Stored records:

○ ○ ○ ○ ○

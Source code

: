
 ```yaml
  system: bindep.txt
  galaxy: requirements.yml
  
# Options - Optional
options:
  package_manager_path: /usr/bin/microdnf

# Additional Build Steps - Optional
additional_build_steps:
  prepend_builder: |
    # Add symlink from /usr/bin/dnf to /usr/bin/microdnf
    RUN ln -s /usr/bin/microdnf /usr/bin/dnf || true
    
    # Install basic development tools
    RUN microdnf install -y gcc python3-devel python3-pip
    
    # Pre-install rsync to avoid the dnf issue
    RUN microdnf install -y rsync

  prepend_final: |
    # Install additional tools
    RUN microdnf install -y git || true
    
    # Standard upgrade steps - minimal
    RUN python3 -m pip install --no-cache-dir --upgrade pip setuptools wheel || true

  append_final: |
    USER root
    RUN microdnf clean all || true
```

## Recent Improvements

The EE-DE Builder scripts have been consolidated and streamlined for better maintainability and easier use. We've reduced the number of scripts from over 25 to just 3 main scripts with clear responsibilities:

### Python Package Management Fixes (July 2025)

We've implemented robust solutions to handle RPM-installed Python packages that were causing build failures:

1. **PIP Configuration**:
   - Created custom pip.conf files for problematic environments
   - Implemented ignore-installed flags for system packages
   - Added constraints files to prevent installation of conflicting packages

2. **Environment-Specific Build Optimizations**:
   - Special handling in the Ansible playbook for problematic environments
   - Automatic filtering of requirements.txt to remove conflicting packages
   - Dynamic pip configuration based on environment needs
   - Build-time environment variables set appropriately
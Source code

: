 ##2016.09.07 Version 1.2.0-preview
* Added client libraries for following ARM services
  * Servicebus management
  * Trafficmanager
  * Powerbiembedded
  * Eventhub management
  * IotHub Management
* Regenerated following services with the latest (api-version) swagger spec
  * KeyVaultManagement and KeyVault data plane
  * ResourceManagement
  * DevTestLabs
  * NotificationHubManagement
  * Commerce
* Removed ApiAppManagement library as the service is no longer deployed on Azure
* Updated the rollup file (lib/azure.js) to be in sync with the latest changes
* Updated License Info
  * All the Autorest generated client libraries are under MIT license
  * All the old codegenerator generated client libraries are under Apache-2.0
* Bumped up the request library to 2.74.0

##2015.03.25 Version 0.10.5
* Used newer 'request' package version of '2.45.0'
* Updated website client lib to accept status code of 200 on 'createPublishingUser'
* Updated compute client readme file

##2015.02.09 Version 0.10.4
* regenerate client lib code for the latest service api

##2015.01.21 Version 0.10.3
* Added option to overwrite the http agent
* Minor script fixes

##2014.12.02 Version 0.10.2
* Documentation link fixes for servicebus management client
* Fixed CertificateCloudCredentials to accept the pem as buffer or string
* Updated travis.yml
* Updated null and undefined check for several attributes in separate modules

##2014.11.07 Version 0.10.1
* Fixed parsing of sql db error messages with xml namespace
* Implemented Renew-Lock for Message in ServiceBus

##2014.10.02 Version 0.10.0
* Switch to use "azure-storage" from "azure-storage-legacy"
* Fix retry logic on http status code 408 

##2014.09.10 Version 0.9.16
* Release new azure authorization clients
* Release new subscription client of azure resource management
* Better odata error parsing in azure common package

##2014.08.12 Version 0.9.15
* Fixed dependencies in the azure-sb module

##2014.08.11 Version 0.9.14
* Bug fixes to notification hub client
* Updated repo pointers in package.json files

○ ○ ○ ○ ○

## DIRECTIONS
Would you print, exactly as written, every line above from the one holding "azure resource management" through the one holding "notification hub client", with both included and no other lines?

## EXERCISE RESPONSE
* Release new subscription client of azure resource management
* Better odata error parsing in azure common package

##2014.08.12 Version 0.9.15
* Fixed dependencies in the azure-sb module

##2014.08.11 Version 0.9.14
* Bug fixes to notification hub client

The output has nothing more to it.